Civil-rights groups and the U.S. Postal Service struck a deal late Wednesday on speedier ballot-handling procedures, avoiding a court fight before the Jan. 5 runoff elections in Georgia that will decide control of the U.S. Senate.

The Postal Service and its Justice Department lawyers agreed to treat ballots still in processing plants within three days of the election as express mail, which translates to next-day delivery. Ballots traveling from a printing vendor in New York to Georgia voters would also get fast-tracked. The agency also agreed to bypass processing plants and route completed ballots in Atlanta directly to vote-counters, conduct sweeps of postal facilities for any misplaced ballots and report the results daily, and follow previous court-ordered ballot-expediting procedures.
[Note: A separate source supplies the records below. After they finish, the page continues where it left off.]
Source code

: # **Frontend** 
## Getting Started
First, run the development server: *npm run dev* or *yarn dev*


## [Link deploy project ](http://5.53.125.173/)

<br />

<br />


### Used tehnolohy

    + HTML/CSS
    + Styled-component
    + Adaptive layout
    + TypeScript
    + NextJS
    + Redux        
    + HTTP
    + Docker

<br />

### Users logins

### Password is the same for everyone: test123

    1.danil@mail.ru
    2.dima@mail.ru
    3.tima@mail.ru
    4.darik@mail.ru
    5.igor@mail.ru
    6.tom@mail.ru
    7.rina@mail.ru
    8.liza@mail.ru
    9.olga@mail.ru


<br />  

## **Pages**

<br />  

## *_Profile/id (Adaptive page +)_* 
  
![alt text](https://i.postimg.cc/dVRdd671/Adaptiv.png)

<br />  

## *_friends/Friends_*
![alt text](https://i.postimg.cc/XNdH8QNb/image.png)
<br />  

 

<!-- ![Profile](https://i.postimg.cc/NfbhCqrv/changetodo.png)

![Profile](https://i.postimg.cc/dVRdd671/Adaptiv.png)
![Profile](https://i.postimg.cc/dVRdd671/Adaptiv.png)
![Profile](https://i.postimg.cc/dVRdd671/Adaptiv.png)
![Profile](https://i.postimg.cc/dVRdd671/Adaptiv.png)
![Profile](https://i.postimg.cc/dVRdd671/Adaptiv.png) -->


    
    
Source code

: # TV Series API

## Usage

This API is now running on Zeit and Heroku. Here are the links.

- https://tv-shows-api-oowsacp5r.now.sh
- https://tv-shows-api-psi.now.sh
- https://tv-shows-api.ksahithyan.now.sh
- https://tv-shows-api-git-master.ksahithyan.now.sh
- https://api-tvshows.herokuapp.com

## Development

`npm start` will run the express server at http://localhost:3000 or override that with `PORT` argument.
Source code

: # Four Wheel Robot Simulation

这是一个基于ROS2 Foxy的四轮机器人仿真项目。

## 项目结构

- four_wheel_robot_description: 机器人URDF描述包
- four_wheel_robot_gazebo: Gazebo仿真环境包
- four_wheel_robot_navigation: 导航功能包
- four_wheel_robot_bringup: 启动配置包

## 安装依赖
The agreement represents a detente between the civil-rights plaintiffs, including the NAACP Legal Defense Fund and Vote Forward, and the Postal Service, which is fighting complaints in federal courts across the country. It appealed three preliminary rulings last month that blocked implementation of Postmaster General Louis DeJoy's cost-cutting policies that led to significant mail delivery delays over the summer.
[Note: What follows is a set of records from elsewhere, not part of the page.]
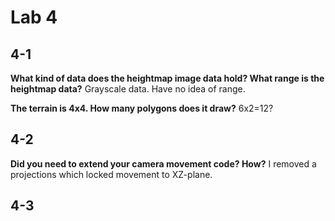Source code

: # Lab 4

## 4-1

**What kind of data does the heightmap image data hold? What range is the heightmap data?**
Grayscale data. Have no idea of range.


**The terrain is 4x4. How many polygons does it draw?**
6x2=12?

## 4-2

**Did you need to extend your camera movement code? How?**
I removed a projections which locked movement to XZ-plane.

## 4-3
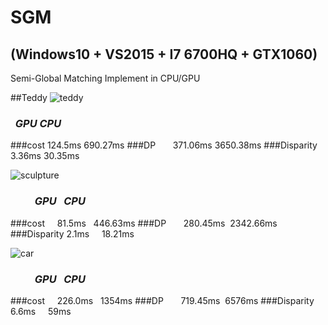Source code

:  
# SGM
## (Windows10  + VS2015 + I7 6700HQ + GTX1060)
Semi-Global Matching Implement in CPU/GPU

##Teddy
![teddy](https://github.com/Throbbing/SGM/blob/master/result/teddy.bmp)

###           *GPU*    *CPU*
###cost      124.5ms    690.27ms
###DP        371.06ms   3650.38ms
###Disparity 3.36ms     30.35ms

![sculpture](https://github.com/Throbbing/SGM/blob/master/result/sculpture.bmp)

###           *GPU*    *CPU*
###cost      81.5ms    446.63ms
###DP        280.45ms  2342.66ms
###Disparity 2.1ms     18.21ms

![car](https://github.com/Throbbing/SGM/blob/master/result/car.bmp)

###           *GPU*    *CPU*
###cost      226.0ms   1354ms
###DP        719.45ms  6576ms
###Disparity 6.6ms     59ms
It also comes amid sharp declines in ballot-processing scores in the Atlanta district, the state's most populous region.

The NAACP and Vote Forward noted in the agreement that they were poised to ask a judge to intervene further and compel more operational changes, but said they would hold off if the Postal Service stuck to its end of the deal. They also agreed to negotiate out of court if problems cropped up before asking a court to weigh in.

Postal Service spokesman David Partenheimer wrote in an emailed statement that "none of the Election Mail lawsuits are justified by the facts or supported by the applicable law."

"We will continue to defend our integrity and credibility and counter the false narrative that is being advanced in these lawsuits," Partenheimer wrote.

He added that facilitating the November and January elections "has been our number one priority for the past eight months."

The outcome in Georgia will determine whether Republicans hold on to the Senate. GOP Sens. Kelly Loeffler and David Purdue are in tight races with their respective Democratic challengers, the Rev. Raphael Warnock and Jon Ossoff. The two incumbents failed to capture 50% of the vote in the Nov. 3 election, forcing decisive runoffs, after becoming embroiled in ethics scandals.

More than 2 million Georgians have already voted in the contests, including 721,000 by mail. More than 1.3 million Georgians requested mail-in ballots.

The agreement between the civil-rights groups and the Postal Service stems from a federal case that began in August. The plaintiffs argued to Judge Emmet Sullivan of U.S. District Court for the District of Columbia that DeJoy should have sought an advisory opinion from the Postal Regulatory Commission before moving ahead with his cost-cutting policies, which enforced a stricter transportation schedule and cracked down on crucial overtime work hours.

Sullivan agreed, and after ordering the Postal Service to rescind the policies, held daily hearings leading up to the Nov. 3 general election to monitor the mail agency's progress and ballot-processing rates.

Though most experts hail the election as a success -- 65 million Americans voted by mail, and DeJoy reported the vast majority of completed ballots were delivered on time -- the Postal Service struggled.

It cut out key ballot-tracking steps in the name of expediency that caused it to lose track of 300,000 ballots.

Though most arrived on time, the agency told the court, election administration experts expressed alarm that the Postal Service was cutting operational corners.